Just when you thought our long national nightmare was over...they're back!!! The bickering, battling and increasingly litigious Teutuls, the bike-building family that lately has sucked all the fun out of dysfunctional, are returning to television. Say it ain't so! After seven years and 169 increasingly interminable episodes, it looked like "American Chopper" was finally headed for Rerun Heaven, but the Discovery Channel pulled an about-face and booked the series for yet another season.

http://www.youtube.com/watch?v=gP5tg0RLAg4&feature=youtu.be

Subtitled "Senior vs. Junior," the new installments begin Monday, April 25, and will feature father-son build-offs aimed at finding out, "Who's the better builder," we're told in a 30-second promo for the show. Other principals in the Great Second Coming of the Chopper have gone subterranean – Jesse James and his wandering willie shuffled off to Texas after West Coast Choppers went belly-up; Billy Lane of Chopper's Inc. fame sits moldering in jail, as he will for the next four years, found guilty of killing a moped rider while driving drunk – but the Teutuls refuse to do the right thing and simply fade away.
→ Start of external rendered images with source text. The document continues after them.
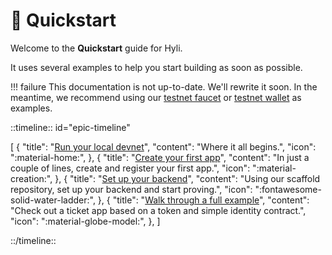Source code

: # :checkered_flag: Quickstart

Welcome to the **Quickstart** guide for Hyli.

It uses several examples to help you start building as soon as possible.

!!! failure
   This documentation is not up-to-date. We'll rewrite it soon. In the meantime, we recommend using our [testnet faucet](https://github.com/hyli-org/faucet) or [testnet wallet](https://github.com/hyli-org/wallet) as examples.

::timeline:: id="epic-timeline"

[
    {
        "title": "[Run your local devnet](./devnet.md)",
        "content": "Where it all begins.",
        "icon": ":material-home:",
    },
    {
        "title": "[Create your first app](./your-first-app.md)",
        "content": "In just a couple of lines, create and register your first app.",
        "icon": ":material-creation:",
    },
    {
        "title": "[Set up your backend](./scaffold.md)",
        "content": "Using our scaffold repository, set up your backend and start proving.",
        "icon": ":fontawesome-solid-water-ladder:",
    },
    {
        "title": "[Walk through a full example](./example/index.md)",
        "content": "Check out a ticket app based on a token and simple identity contract.",
        "icon": ":material-globe-model:",
    },
]

::/timeline::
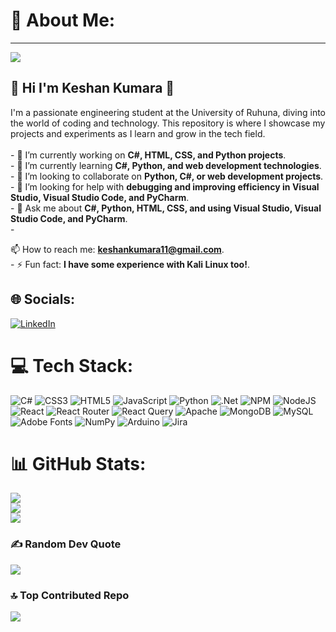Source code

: # 💫 About Me: 
---
[![](https://visitcount.itsvg.in/api?id=keshankumara&icon=5&color=0)](https://visitcount.itsvg.in)

## 👋 Hi I'm Keshan Kumara 👋<br>

I'm a passionate engineering student at the University of Ruhuna, diving into the world of coding and technology. This repository is where I showcase my projects and experiments as I learn and grow in the tech field.<br><br>- 🔭 I’m currently working on **C#, HTML, CSS, and Python projects**.<br>- 🌱 I’m currently learning **C#, Python, and web development technologies**.<br>- 👯 I’m looking to collaborate on **Python, C#, or web development projects**.<br>- 🤔 I’m looking for help with **debugging and improving efficiency in Visual Studio, Visual Studio Code, and PyCharm**.<br>- 💬 Ask me about **C#, Python, HTML, CSS, and using Visual Studio, Visual Studio Code, and PyCharm**.<br>- 

📫 How to reach me: **keshankumara11@gmail.com**.<br>- ⚡ Fun fact: **I have some experience with Kali Linux too!**.


## 🌐 Socials:
[![LinkedIn](https://img.shields.io/badge/LinkedIn-%230077B5.svg?logo=linkedin&logoColor=white)](https://linkedin.com/in/keshankumara) 

# 💻 Tech Stack:
![C#](https://img.shields.io/badge/c%23-%23239120.svg?style=for-the-badge&logo=csharp&logoColor=white) ![CSS3](https://img.shields.io/badge/css3-%231572B6.svg?style=for-the-badge&logo=css3&logoColor=white) ![HTML5](https://img.shields.io/badge/html5-%23E34F26.svg?style=for-the-badge&logo=html5&logoColor=white) ![JavaScript](https://img.shields.io/badge/javascript-%23323330.svg?style=for-the-badge&logo=javascript&logoColor=%23F7DF1E) ![Python](https://img.shields.io/badge/python-3670A0?style=for-the-badge&logo=python&logoColor=ffdd54) ![.Net](https://img.shields.io/badge/.NET-5C2D91?style=for-the-badge&logo=.net&logoColor=white) ![NPM](https://img.shields.io/badge/NPM-%23CB3837.svg?style=for-the-badge&logo=npm&logoColor=white) ![NodeJS](https://img.shields.io/badge/node.js-6DA55F?style=for-the-badge&logo=node.js&logoColor=white) ![React](https://img.shields.io/badge/react-%2320232a.svg?style=for-the-badge&logo=react&logoColor=%2361DAFB) ![React Router](https://img.shields.io/badge/React_Router-CA4245?style=for-the-badge&logo=react-router&logoColor=white) ![React Query](https://img.shields.io/badge/-React%20Query-FF4154?style=for-the-badge&logo=react%20query&logoColor=white) ![Apache](https://img.shields.io/badge/apache-%23D42029.svg?style=for-the-badge&logo=apache&logoColor=white) ![MongoDB](https://img.shields.io/badge/MongoDB-%234ea94b.svg?style=for-the-badge&logo=mongodb&logoColor=white) ![MySQL](https://img.shields.io/badge/mysql-4479A1.svg?style=for-the-badge&logo=mysql&logoColor=white) ![Adobe Fonts](https://img.shields.io/badge/Adobe%20Fonts-000B1D.svg?style=for-the-badge&logo=Adobe%20Fonts&logoColor=white) ![NumPy](https://img.shields.io/badge/numpy-%23013243.svg?style=for-the-badge&logo=numpy&logoColor=white) ![Arduino](https://img.shields.io/badge/-Arduino-00979D?style=for-the-badge&logo=Arduino&logoColor=white) ![Jira](https://img.shields.io/badge/jira-%230A0FFF.svg?style=for-the-badge&logo=jira&logoColor=white)

# 📊 GitHub Stats:
![](https://github-readme-stats.vercel.app/api?username=keshankumara&theme=transparent&hide_border=false&include_all_commits=true&count_private=false)<br/>
![](https://github-readme-streak-stats.herokuapp.com/?user=keshankumara&theme=transparent&hide_border=false)<br/>
![](https://github-readme-stats.vercel.app/api/top-langs/?username=keshankumara&theme=transparent&hide_border=false&include_all_commits=true&count_private=false&layout=compact)


### ✍️ Random Dev Quote
![](https://quotes-github-readme.vercel.app/api?type=horizontal&theme=radical)

### 🔝 Top Contributed Repo
![](https://github-contributor-stats.vercel.app/api?username=keshankumara&limit=5&theme=radical&combine_all_yearly_contributions=true)



<!-- Proudly created with GPRM ( https://gprm.itsvg.in ) -->
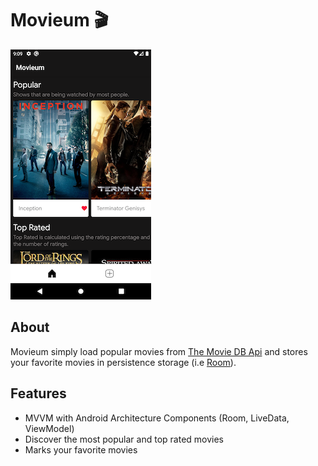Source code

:# Movieum 🎬
![homescreen](photo/homescreen.png)
## About
Movieum simply load popular movies from [The Movie DB Api](https://developers.themoviedb.org/4/getting-started/authorization) and stores your favorite movies in persistence storage (i.e [Room](https://developer.android.com/reference/android/arch/persistence/room/RoomDatabase)).

## Features
- MVVM with Android Architecture Components (Room, LiveData, ViewModel)
- Discover the most popular and top rated movies
- Marks your favorite movies


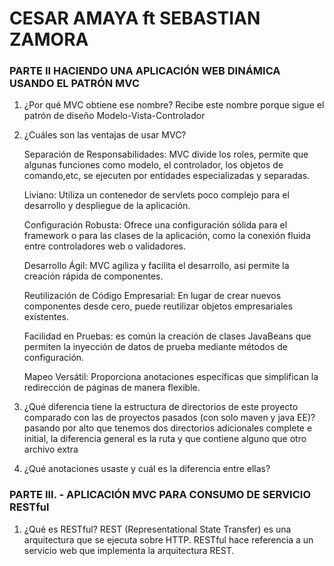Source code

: # CESAR AMAYA   ft SEBASTIAN ZAMORA

### PARTE II  HACIENDO UNA APLICACIÓN WEB DINÁMICA USANDO EL PATRÓN MVC
1. ¿Por qué MVC obtiene ese nombre?
       Recibe este nombre porque sigue el patrón de diseño Modelo-Vista-Controlador
2. ¿Cuáles son las ventajas de usar MVC?

     Separación de Responsabilidades: MVC divide los roles, permite que algunas funciones como modelo, el controlador, los          objetos de comando,etc, se ejecuten por entidades especializadas y separadas.
      
     Liviano: Utiliza un contenedor de servlets poco complejo para el desarrollo y despliegue de la aplicación.
      
     Configuración Robusta: Ofrece una configuración sólida para el framework o para las clases de la                               aplicación, como la conexión fluida entre controladores web o validadores.
      
     Desarrollo Ágil: MVC agiliza y facilita el desarrollo, asi permite la creación rápida de componentes.
      
     Reutilización de Código Empresarial: En lugar de crear nuevos componentes desde cero, puede reutilizar objetos                 empresariales existentes.
      
     Facilidad en Pruebas: es común la creación de clases JavaBeans que permiten la inyección de datos de prueba mediante           métodos de configuración.
      
     Mapeo Versátil: Proporciona anotaciones específicas que simplifican la redirección de páginas de manera flexible.
              
4. ¿Qué diferencia tiene la estructura de directorios de este proyecto comparado con las de proyectos pasados (con solo maven y java EE)?
      pasando por alto que tenemos dos directorios adicionales complete e initial, la diferencia general es la ruta y que            contiene alguno que otro archivo extra
6. ¿Qué anotaciones usaste y cuál es la diferencia entre ellas?

### PARTE III. - APLICACIÓN MVC PARA CONSUMO DE SERVICIO RESTful
1. ¿Qué es RESTful?
   REST (Representational State Transfer) es una arquitectura que se ejecuta sobre HTTP.
   RESTful hace referencia a un servicio web que implementa la arquitectura REST.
Actually, the old man needs the work. Since splitting with son Paulie in 2008 and suing to recoup Junior's 20-percent share of Orange County Choppers, it's been a downhill ride for the 61-year-old. OCC's massive new headquarters, a 100,000-square-foot, $12-million edifice opened with great fanfare just three years ago, is now reportedly in foreclosure. No wonder some of Senior's extensive collection of hot-rods, muscle cars and classic British motorcycles have quietly been listed on eBay over the past six months.

Curiously, last month Teutul announced plans for a smaller, 25,000-square-foot operation right next door to the current OCC building. As reported by upstate New York's Times Herald-Record, there are suspicions that Teutul plans to move into the new building and abandon the present headquarters to foreclosure. "To members of a local economic development agency being asked to provide tax breaks for the project, the proposal doesn't pass the smell test," wrote the newspaper.

The paper also noted that the Teutuls have a track record of dodgy behavior with business creditors. In 2005 a bankruptcy trustee filed a complaint suggesting that the family had transferred assets from their O.C. Iron Works steel-fabrication operation to a similar business before filing for bankruptcy on the original company. The complaint was settled for $550,000.

Nor is the bike shop's foreclosure Senior's only newsworthy misstep. This past February his name was made public in connection with an illegal drug-distribution investigation. A weightlifting aficionado seen almost constantly in sleeveless shirts that show off his bulging, tatted-up biceps, Teutul apparently purchased almost $52,000 worth of steroids and human growth hormone between 2003-06 from a company called Powermedica. The man who wrote the prescriptions, a dentist with a previously revoked license, was just sentenced to four years' imprisonment.

Who knew? One of cable television's longest-running series, fueled by 'roid rage?